[[ Data under study open ]]
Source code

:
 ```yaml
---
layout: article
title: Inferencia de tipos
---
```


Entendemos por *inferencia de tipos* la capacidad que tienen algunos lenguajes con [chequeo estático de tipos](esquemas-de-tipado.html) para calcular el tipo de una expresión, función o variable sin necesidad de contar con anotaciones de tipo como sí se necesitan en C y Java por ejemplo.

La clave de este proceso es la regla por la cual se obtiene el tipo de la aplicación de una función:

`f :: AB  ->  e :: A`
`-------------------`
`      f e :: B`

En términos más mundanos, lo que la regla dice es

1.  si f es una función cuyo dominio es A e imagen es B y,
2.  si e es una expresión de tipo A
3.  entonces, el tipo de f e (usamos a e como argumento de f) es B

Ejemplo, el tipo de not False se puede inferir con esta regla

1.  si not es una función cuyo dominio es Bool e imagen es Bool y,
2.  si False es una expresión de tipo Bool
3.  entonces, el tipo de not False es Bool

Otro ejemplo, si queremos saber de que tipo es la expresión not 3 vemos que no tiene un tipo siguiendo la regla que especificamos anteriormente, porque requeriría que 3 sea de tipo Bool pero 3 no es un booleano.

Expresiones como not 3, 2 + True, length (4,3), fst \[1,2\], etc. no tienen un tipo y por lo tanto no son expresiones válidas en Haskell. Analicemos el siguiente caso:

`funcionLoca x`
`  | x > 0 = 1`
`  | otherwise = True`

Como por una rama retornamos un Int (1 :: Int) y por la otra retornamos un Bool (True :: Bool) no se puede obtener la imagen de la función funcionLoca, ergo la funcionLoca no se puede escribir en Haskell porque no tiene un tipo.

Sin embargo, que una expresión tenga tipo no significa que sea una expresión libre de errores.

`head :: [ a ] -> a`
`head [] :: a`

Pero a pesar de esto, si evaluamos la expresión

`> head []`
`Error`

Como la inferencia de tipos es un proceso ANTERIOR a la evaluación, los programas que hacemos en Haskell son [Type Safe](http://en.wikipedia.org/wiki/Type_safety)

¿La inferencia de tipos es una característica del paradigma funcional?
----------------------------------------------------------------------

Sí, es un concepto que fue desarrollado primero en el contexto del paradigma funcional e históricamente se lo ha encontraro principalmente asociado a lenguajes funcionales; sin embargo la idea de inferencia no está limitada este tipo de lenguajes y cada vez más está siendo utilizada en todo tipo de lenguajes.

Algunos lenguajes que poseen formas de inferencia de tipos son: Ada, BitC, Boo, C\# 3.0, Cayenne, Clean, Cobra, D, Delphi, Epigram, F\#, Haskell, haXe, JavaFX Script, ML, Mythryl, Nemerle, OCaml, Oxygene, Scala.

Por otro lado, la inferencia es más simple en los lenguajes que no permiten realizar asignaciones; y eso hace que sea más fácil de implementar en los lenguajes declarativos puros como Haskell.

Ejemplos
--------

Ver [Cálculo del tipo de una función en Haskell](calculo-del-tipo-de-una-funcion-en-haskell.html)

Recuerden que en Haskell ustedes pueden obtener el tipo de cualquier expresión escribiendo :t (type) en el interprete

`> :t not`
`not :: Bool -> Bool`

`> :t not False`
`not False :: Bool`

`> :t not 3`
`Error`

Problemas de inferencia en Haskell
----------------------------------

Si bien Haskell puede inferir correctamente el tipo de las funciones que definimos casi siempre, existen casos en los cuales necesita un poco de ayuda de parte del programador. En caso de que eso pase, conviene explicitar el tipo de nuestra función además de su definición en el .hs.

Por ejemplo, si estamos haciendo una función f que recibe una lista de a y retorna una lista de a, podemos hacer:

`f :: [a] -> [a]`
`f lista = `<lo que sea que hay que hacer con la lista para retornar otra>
[[ Data under study closed ]]
[[ Data under study open ]]
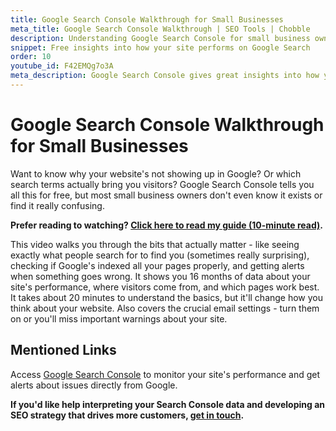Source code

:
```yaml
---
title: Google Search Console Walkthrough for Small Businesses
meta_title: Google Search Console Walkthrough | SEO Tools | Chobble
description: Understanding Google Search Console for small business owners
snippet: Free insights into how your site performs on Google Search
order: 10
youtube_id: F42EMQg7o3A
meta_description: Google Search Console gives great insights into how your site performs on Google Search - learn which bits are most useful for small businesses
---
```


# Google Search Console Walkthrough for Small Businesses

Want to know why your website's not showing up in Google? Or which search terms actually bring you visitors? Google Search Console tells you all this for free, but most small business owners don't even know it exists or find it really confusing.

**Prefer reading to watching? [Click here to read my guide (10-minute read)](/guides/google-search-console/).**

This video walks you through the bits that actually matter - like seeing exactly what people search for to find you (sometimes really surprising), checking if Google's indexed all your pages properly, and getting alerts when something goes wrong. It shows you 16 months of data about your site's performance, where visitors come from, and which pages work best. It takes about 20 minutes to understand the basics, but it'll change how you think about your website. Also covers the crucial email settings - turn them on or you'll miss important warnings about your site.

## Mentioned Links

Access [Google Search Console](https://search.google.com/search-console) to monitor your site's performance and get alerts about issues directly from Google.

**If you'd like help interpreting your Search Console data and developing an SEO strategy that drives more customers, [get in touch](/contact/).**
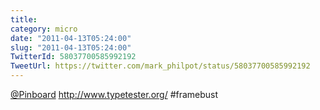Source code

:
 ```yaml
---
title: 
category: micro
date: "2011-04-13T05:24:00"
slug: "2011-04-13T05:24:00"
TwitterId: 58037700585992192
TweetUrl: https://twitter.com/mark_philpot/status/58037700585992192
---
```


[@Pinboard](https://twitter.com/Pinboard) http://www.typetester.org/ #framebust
[[ Data under study closed ]]
In the records, which lines mention the word "about"? Copy those lines.

Response below.
This video walks you through the bits that actually matter - like seeing exactly what people search for to find you (sometimes really surprising), checking if Google's indexed all your pages properly, and getting alerts when something goes wrong. It shows you 16 months of data about your site's performance, where visitors come from, and which pages work best. It takes about 20 minutes to understand the basics, but it'll change how you think about your website. Also covers the crucial email settings - turn them on or you'll miss important warnings about your site.
Access [Google Search Console](https://search.google.com/search-console) to monitor your site's performance and get alerts about issues directly from Google.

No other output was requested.